Repeat every record below exactly as written.

[Dataset entries]
*-*-*
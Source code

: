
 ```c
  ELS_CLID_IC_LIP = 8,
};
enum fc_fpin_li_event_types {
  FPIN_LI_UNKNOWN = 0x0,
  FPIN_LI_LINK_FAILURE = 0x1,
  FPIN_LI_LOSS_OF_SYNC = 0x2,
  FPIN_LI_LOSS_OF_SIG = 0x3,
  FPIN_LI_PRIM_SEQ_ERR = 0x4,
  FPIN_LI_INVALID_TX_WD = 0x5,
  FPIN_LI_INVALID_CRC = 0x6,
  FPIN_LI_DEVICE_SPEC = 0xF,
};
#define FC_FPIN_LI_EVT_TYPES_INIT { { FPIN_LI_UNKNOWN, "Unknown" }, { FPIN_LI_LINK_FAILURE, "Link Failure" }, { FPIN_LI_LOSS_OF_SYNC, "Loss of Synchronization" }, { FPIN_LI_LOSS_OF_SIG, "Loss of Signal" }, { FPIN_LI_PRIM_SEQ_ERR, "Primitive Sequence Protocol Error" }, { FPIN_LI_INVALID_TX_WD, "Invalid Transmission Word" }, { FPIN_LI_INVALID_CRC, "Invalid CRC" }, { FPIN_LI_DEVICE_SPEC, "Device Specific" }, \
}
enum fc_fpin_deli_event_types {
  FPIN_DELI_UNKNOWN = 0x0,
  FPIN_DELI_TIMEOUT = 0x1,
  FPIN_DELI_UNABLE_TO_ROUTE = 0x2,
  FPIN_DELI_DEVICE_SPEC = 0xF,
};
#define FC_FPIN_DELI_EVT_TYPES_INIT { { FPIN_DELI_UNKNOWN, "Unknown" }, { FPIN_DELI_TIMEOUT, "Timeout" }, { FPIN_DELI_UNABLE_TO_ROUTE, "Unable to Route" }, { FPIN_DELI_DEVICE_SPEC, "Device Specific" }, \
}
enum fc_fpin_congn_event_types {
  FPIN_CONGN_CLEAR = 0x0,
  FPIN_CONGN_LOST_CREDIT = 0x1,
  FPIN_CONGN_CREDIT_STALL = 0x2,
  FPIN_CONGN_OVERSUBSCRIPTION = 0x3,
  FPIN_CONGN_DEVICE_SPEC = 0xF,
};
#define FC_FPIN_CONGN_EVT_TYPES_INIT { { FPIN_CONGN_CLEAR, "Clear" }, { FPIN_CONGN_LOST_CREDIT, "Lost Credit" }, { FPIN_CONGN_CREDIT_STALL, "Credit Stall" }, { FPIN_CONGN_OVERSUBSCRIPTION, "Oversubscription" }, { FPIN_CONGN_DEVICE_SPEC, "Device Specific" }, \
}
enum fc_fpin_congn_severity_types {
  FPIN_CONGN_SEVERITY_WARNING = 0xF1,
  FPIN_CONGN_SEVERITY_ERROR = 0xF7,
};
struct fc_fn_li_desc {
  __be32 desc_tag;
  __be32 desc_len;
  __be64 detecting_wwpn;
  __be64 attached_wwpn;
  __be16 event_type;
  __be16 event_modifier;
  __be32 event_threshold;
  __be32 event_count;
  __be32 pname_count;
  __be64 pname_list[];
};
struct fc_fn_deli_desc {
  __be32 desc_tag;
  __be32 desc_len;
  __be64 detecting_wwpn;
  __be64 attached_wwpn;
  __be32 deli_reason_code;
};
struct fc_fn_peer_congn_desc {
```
*-*-*
Answer to the exercise:
Source code

:
 ```c
  ELS_CLID_IC_LIP = 8,
};
enum fc_fpin_li_event_types {
  FPIN_LI_UNKNOWN = 0x0,
  FPIN_LI_LINK_FAILURE = 0x1,
  FPIN_LI_LOSS_OF_SYNC = 0x2,
  FPIN_LI_LOSS_OF_SIG = 0x3,
  FPIN_LI_PRIM_SEQ_ERR = 0x4,
  FPIN_LI_INVALID_TX_WD = 0x5,
  FPIN_LI_INVALID_CRC = 0x6,
  FPIN_LI_DEVICE_SPEC = 0xF,
};
#define FC_FPIN_LI_EVT_TYPES_INIT { { FPIN_LI_UNKNOWN, "Unknown" }, { FPIN_LI_LINK_FAILURE, "Link Failure" }, { FPIN_LI_LOSS_OF_SYNC, "Loss of Synchronization" }, { FPIN_LI_LOSS_OF_SIG, "Loss of Signal" }, { FPIN_LI_PRIM_SEQ_ERR, "Primitive Sequence Protocol Error" }, { FPIN_LI_INVALID_TX_WD, "Invalid Transmission Word" }, { FPIN_LI_INVALID_CRC, "Invalid CRC" }, { FPIN_LI_DEVICE_SPEC, "Device Specific" }, \
}
enum fc_fpin_deli_event_types {
  FPIN_DELI_UNKNOWN = 0x0,
  FPIN_DELI_TIMEOUT = 0x1,
  FPIN_DELI_UNABLE_TO_ROUTE = 0x2,
  FPIN_DELI_DEVICE_SPEC = 0xF,
};
#define FC_FPIN_DELI_EVT_TYPES_INIT { { FPIN_DELI_UNKNOWN, "Unknown" }, { FPIN_DELI_TIMEOUT, "Timeout" }, { FPIN_DELI_UNABLE_TO_ROUTE, "Unable to Route" }, { FPIN_DELI_DEVICE_SPEC, "Device Specific" }, \
}
enum fc_fpin_congn_event_types {
  FPIN_CONGN_CLEAR = 0x0,
  FPIN_CONGN_LOST_CREDIT = 0x1,
  FPIN_CONGN_CREDIT_STALL = 0x2,
  FPIN_CONGN_OVERSUBSCRIPTION = 0x3,
  FPIN_CONGN_DEVICE_SPEC = 0xF,
};
#define FC_FPIN_CONGN_EVT_TYPES_INIT { { FPIN_CONGN_CLEAR, "Clear" }, { FPIN_CONGN_LOST_CREDIT, "Lost Credit" }, { FPIN_CONGN_CREDIT_STALL, "Credit Stall" }, { FPIN_CONGN_OVERSUBSCRIPTION, "Oversubscription" }, { FPIN_CONGN_DEVICE_SPEC, "Device Specific" }, \
}
enum fc_fpin_congn_severity_types {
  FPIN_CONGN_SEVERITY_WARNING = 0xF1,
  FPIN_CONGN_SEVERITY_ERROR = 0xF7,
};
struct fc_fn_li_desc {
  __be32 desc_tag;
  __be32 desc_len;
  __be64 detecting_wwpn;
  __be64 attached_wwpn;
  __be16 event_type;
  __be16 event_modifier;
  __be32 event_threshold;
  __be32 event_count;
  __be32 pname_count;
  __be64 pname_list[];
};
struct fc_fn_deli_desc {
  __be32 desc_tag;
  __be32 desc_len;
  __be64 detecting_wwpn;
  __be64 attached_wwpn;
  __be32 deli_reason_code;
};
struct fc_fn_peer_congn_desc {
```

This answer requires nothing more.